Task to complete
Pictures do not belong in the output. Reproduce exactly the lines from the start of the records through the line with "pan Lorry a zlehka".

Materials provided
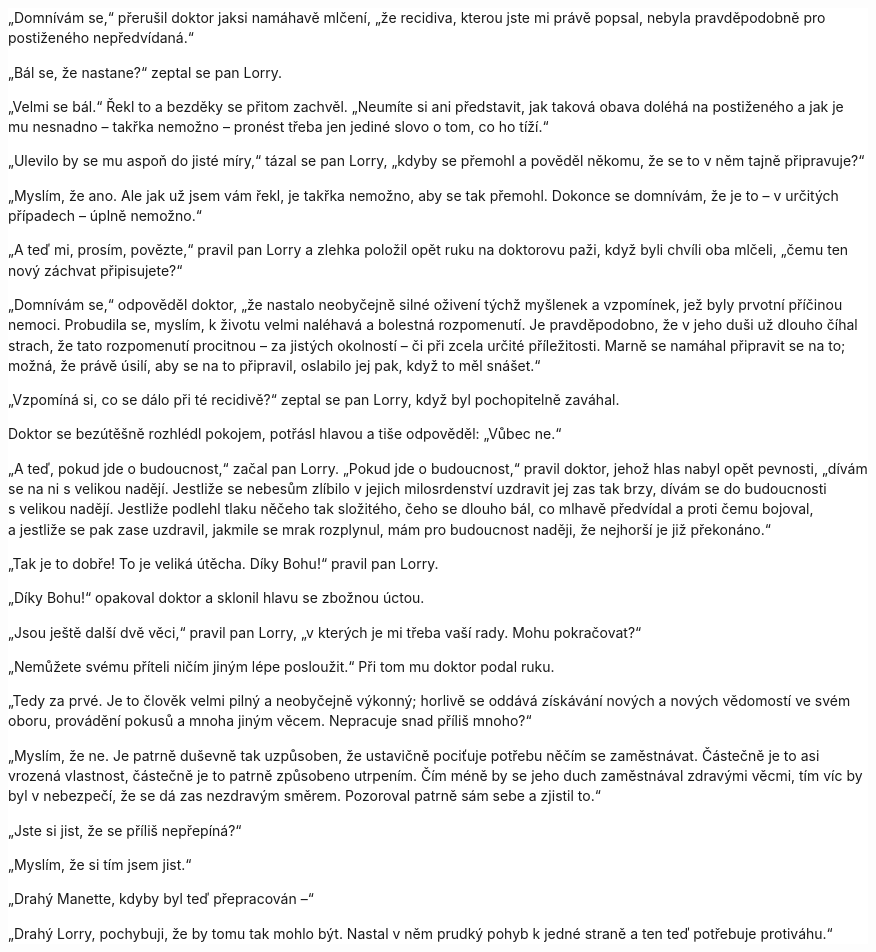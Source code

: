 „Domnívám se,“ přerušil doktor jaksi namáhavě mlčení, „že recidiva, kterou jste mi právě popsal, nebyla pravděpodobně pro postiženého nepředvídaná.“

„Bál se, že nastane?“ zeptal se pan Lorry.

„Velmi se bál.“ Řekl to a bezděky se přitom zachvěl. „Neumíte si ani představit, jak taková obava doléhá na postiženého a jak je mu nesnadno – takřka nemožno – pronést třeba jen jediné slovo o tom, co ho tíží.“

„Ulevilo by se mu aspoň do jisté míry,“ tázal se pan Lorry, „kdyby se přemohl a pověděl někomu, že se to v něm tajně připravuje?“

„Myslím, že ano. Ale jak už jsem vám řekl, je takřka nemožno, aby se tak přemohl. Dokonce se domnívám, že je to – v určitých případech – úplně nemožno.“

„A teď mi, prosím, povězte,“ pravil pan Lorry a zlehka položil opět ruku na doktorovu paži, když byli chvíli oba mlčeli, „čemu ten nový záchvat připisujete?“

„Domnívám se,“ odpověděl doktor, „že nastalo neobyčejně silné oživení týchž myšlenek a vzpomínek, jež byly prvotní příčinou nemoci. Probudila se, myslím, k životu velmi naléhavá a bolestná rozpomenutí. Je pravděpodobno, že v jeho duši už dlouho číhal strach, že tato rozpomenutí procitnou – za jistých okolností – či při zcela určité příležitosti. Marně se namáhal připravit se na to; možná, že právě úsilí, aby se na to připravil, oslabilo jej pak, když to měl snášet.“

„Vzpomíná si, co se dálo při té recidivě?“ zeptal se pan Lorry, když byl pochopitelně zaváhal.

Doktor se bezútěšně rozhlédl pokojem, potřásl hlavou a tiše odpověděl: „Vůbec ne.“

„A teď, pokud jde o budoucnost,“ začal pan Lorry. „Pokud jde o budoucnost,“ pravil doktor, jehož hlas nabyl opět pevnosti, „dívám se na ni s velikou nadějí. Jestliže se nebesům zlíbilo v jejich milo­srdenství uzdravit jej zas tak brzy, dívám se do budoucnosti s velikou nadějí. Jestliže podlehl tlaku něčeho tak složitého, čeho se dlouho bál, co mlhavě předvídal a proti čemu bojoval, a jestliže se pak zase uzdravil, jakmile se mrak rozplynul, mám pro budoucnost naději, že nejhorší je již překonáno.“

„Tak je to dobře! To je veliká útěcha. Díky Bohu!“ pravil pan Lorry.

„Díky Bohu!“ opakoval doktor a sklonil hlavu se zbožnou úctou.

„Jsou ještě další dvě věci,“ pravil pan Lorry, „v kterých je mi třeba vaší rady. Mohu pokračovat?“

„Nemůžete svému příteli ničím jiným lépe posloužit.“ Při tom mu doktor podal ruku.

„Tedy za prvé. Je to člověk velmi pilný a neobyčejně výkonný; horlivě se oddává získávání nových a nových vědomostí ve svém oboru, provádění pokusů a mnoha jiným věcem. Nepracuje snad příliš mnoho?“

„Myslím, že ne. Je patrně duševně tak uzpůsoben, že ustavičně pociťuje potřebu něčím se zaměstnávat. Částečně je to asi vrozená vlastnost, částečně je to patrně způsobeno utrpením. Čím méně by se jeho duch zaměstnával zdravými věcmi, tím víc by byl v nebezpečí, že se dá zas nezdravým směrem. Pozoroval patrně sám sebe a zjistil to.“

„Jste si jist, že se příliš nepřepíná?“

„Myslím, že si tím jsem jist.“

„Drahý Manette, kdyby byl teď přepracován –“

„Drahý Lorry, pochybuji, že by tomu tak mohlo být. Nastal v něm prudký pohyb k jedné straně a ten teď potřebuje protiváhu.“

Exercise answer
Source code

: „Domnívám se,“ přerušil doktor jaksi namáhavě mlčení, „že recidiva, kterou jste mi právě popsal, nebyla pravděpodobně pro postiženého nepředvídaná.“

„Bál se, že nastane?“ zeptal se pan Lorry.

„Velmi se bál.“ Řekl to a bezděky se přitom zachvěl. „Neumíte si ani představit, jak taková obava doléhá na postiženého a jak je mu nesnadno – takřka nemožno – pronést třeba jen jediné slovo o tom, co ho tíží.“

„Ulevilo by se mu aspoň do jisté míry,“ tázal se pan Lorry, „kdyby se přemohl a pověděl někomu, že se to v něm tajně připravuje?“

„Myslím, že ano. Ale jak už jsem vám řekl, je takřka nemožno, aby se tak přemohl. Dokonce se domnívám, že je to – v určitých případech – úplně nemožno.“

„A teď mi, prosím, povězte,“ pravil pan Lorry a zlehka položil opět ruku na doktorovu paži, když byli chvíli oba mlčeli, „čemu ten nový záchvat připisujete?“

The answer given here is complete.